PROBLEM TO WORK ON:
The only acceptable output is every entry, printed exactly.

Stored data entries:
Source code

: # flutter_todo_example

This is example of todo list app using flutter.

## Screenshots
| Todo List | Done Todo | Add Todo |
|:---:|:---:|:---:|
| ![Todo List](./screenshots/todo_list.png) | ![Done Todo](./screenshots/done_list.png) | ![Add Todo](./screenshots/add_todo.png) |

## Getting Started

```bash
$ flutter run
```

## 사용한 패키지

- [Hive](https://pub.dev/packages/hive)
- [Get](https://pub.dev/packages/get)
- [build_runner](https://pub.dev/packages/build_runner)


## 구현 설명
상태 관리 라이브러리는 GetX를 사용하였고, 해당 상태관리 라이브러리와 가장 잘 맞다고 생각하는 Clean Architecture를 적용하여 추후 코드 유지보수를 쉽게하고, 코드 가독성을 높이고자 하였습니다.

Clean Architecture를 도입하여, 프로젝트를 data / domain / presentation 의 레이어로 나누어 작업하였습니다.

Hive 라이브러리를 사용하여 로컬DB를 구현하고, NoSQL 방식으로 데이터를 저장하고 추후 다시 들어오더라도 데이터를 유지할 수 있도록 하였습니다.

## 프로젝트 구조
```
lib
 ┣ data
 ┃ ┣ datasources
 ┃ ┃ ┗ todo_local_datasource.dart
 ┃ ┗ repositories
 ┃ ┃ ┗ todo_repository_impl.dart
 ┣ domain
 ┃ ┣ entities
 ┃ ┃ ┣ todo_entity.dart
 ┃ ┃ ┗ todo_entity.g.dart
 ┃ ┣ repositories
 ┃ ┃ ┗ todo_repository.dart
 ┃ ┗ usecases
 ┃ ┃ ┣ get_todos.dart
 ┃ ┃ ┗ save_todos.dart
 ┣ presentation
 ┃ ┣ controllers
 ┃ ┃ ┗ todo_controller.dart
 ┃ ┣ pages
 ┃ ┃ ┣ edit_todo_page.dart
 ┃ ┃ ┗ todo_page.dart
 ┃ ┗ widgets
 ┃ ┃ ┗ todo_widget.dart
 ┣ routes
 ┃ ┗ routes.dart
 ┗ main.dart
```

THE ANSWER:
Source code

: # flutter_todo_example

This is example of todo list app using flutter.

## Screenshots
| Todo List | Done Todo | Add Todo |
|:---:|:---:|:---:|
| ![Todo List](./screenshots/todo_list.png) | ![Done Todo](./screenshots/done_list.png) | ![Add Todo](./screenshots/add_todo.png) |

## Getting Started

```bash
$ flutter run
```

## 사용한 패키지

- [Hive](https://pub.dev/packages/hive)
- [Get](https://pub.dev/packages/get)
- [build_runner](https://pub.dev/packages/build_runner)


## 구현 설명
상태 관리 라이브러리는 GetX를 사용하였고, 해당 상태관리 라이브러리와 가장 잘 맞다고 생각하는 Clean Architecture를 적용하여 추후 코드 유지보수를 쉽게하고, 코드 가독성을 높이고자 하였습니다.

Clean Architecture를 도입하여, 프로젝트를 data / domain / presentation 의 레이어로 나누어 작업하였습니다.

Hive 라이브러리를 사용하여 로컬DB를 구현하고, NoSQL 방식으로 데이터를 저장하고 추후 다시 들어오더라도 데이터를 유지할 수 있도록 하였습니다.

## 프로젝트 구조
```
lib
 ┣ data
 ┃ ┣ datasources
 ┃ ┃ ┗ todo_local_datasource.dart
 ┃ ┗ repositories
 ┃ ┃ ┗ todo_repository_impl.dart
 ┣ domain
 ┃ ┣ entities
 ┃ ┃ ┣ todo_entity.dart
 ┃ ┃ ┗ todo_entity.g.dart
 ┃ ┣ repositories
 ┃ ┃ ┗ todo_repository.dart
 ┃ ┗ usecases
 ┃ ┃ ┣ get_todos.dart
 ┃ ┃ ┗ save_todos.dart
 ┣ presentation
 ┃ ┣ controllers
 ┃ ┃ ┗ todo_controller.dart
 ┃ ┣ pages
 ┃ ┃ ┣ edit_todo_page.dart
 ┃ ┃ ┗ todo_page.dart
 ┃ ┗ widgets
 ┃ ┃ ┗ todo_widget.dart
 ┣ routes
 ┃ ┗ routes.dart
 ┗ main.dart
```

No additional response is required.